Territorium „Dämmerwald – Üfter Mark“
Seit Mitte 2022 beansprucht der Rüde GW2889m das Territorium „Dämmerwald-Üfter Mark“ für sich. Erstmals wurde GW 2889m im Februar 2023 bekannt, als er in den Rhader Wiesen, etwa sechs Kilometer Luftlinie vom letzten Riss entfernt, für den Tod von insgesamt 19 Tieren verantwortlich gemacht wurde. Ebenfalls in Rhade riss ein anderer Wolf mit der Kennung GW3042m (aus dem Rudel Schermbeck) kurze Zeit später (19.3.2023) in Lembeck ebenfalls 19 Schafe.
Förderrichtlinien
Im Rahmen der Präventionsmaßnahmen werden 100 % der Kosten für die Optimierungen und Neuanschaffungen von Schutzzäunen nebst Zubehör zur Erreichung des wolfsabweisenden Grundschutzes in einem Wolfsgebiet, einem Wolfsverdachtsgebiet sowie in der umgebenden Pufferzone und die Anschaffung und Ausbildung von geeigneten Herdenschutzhunden in einem Wolfsgebiet gefördert.

Vorgaben für wolfssichere mobile Elektrozäune
Mobile Elektrozäune sind entweder als Elektronetze oder Litzensysteme erhältlich. LANUV empfiehlt, dass mobile Zäune eine Mindesthöhe von 90 cm haben sollen. Wo örtliche Gegebenheiten es zulassen wird eine Höhe von 120 cm empfohlen.

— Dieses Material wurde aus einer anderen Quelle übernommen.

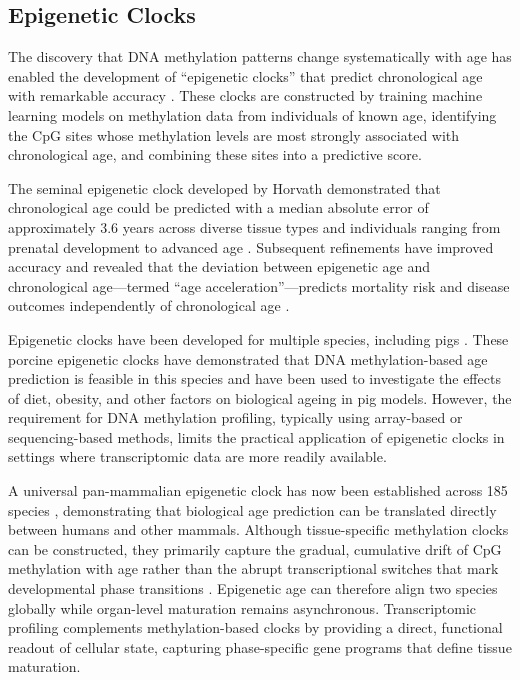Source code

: \subsection{Epigenetic Clocks}

The discovery that DNA methylation patterns change systematically with age has enabled the development of ``epigenetic clocks'' that predict chronological age with remarkable accuracy \parencite{horvath_dna_2013, bi_ageing_clock_team_multi-tissue_2017, duan_epigenetic_2022}. These clocks are constructed by training machine learning models on methylation data from individuals of known age, identifying the CpG sites whose methylation levels are most strongly associated with chronological age, and combining these sites into a predictive score.

The seminal epigenetic clock developed by Horvath demonstrated that chronological age could be predicted with a median absolute error of approximately 3.6 years across diverse tissue types and individuals ranging from prenatal development to advanced age \parencite{horvath_dna_2013}. Subsequent refinements have improved accuracy and revealed that the deviation between epigenetic age and chronological age---termed ``age acceleration''---predicts mortality risk and disease outcomes independently of chronological age \parencite{teschendorff_epigenetic_2025}.

Epigenetic clocks have been developed for multiple species, including pigs \parencite{schachtschneider_epigenetic_2021}. These porcine epigenetic clocks have demonstrated that DNA methylation-based age prediction is feasible in this species and have been used to investigate the effects of diet, obesity, and other factors on biological ageing in pig models. However, the requirement for DNA methylation profiling, typically using array-based or sequencing-based methods, limits the practical application of epigenetic clocks in settings where transcriptomic data are more readily available.

A universal pan-mammalian epigenetic clock has now been established across 185 species \parencite{lu_universal_2023}, demonstrating that biological age prediction can be translated directly between humans and other mammals. Although tissue-specific methylation clocks can be constructed, they primarily capture the gradual, cumulative drift of CpG methylation with age rather than the abrupt transcriptional switches that mark developmental phase transitions \parencite{hoshino_synchrony_2019}. Epigenetic age can therefore align two species globally while organ-level maturation remains asynchronous. Transcriptomic profiling complements methylation-based clocks by providing a direct, functional readout of cellular state, capturing phase-specific gene programs that define tissue maturation.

Mobile Litzenzäune müssen aus mindestens fünf stromführenden Litzen bestehen, wobei die unterste Litze nicht höher als 20 cm über dem Bodenniveau liegen darf. Dies soll ein Unterkriechen oder Untergraben durch große Beutegreifer verhindern. Die Eckpfähle bei Litzenzäunen sollten aus geeigneten Stahlpfählen bestehen, die in den Boden eingeschlagen werden können.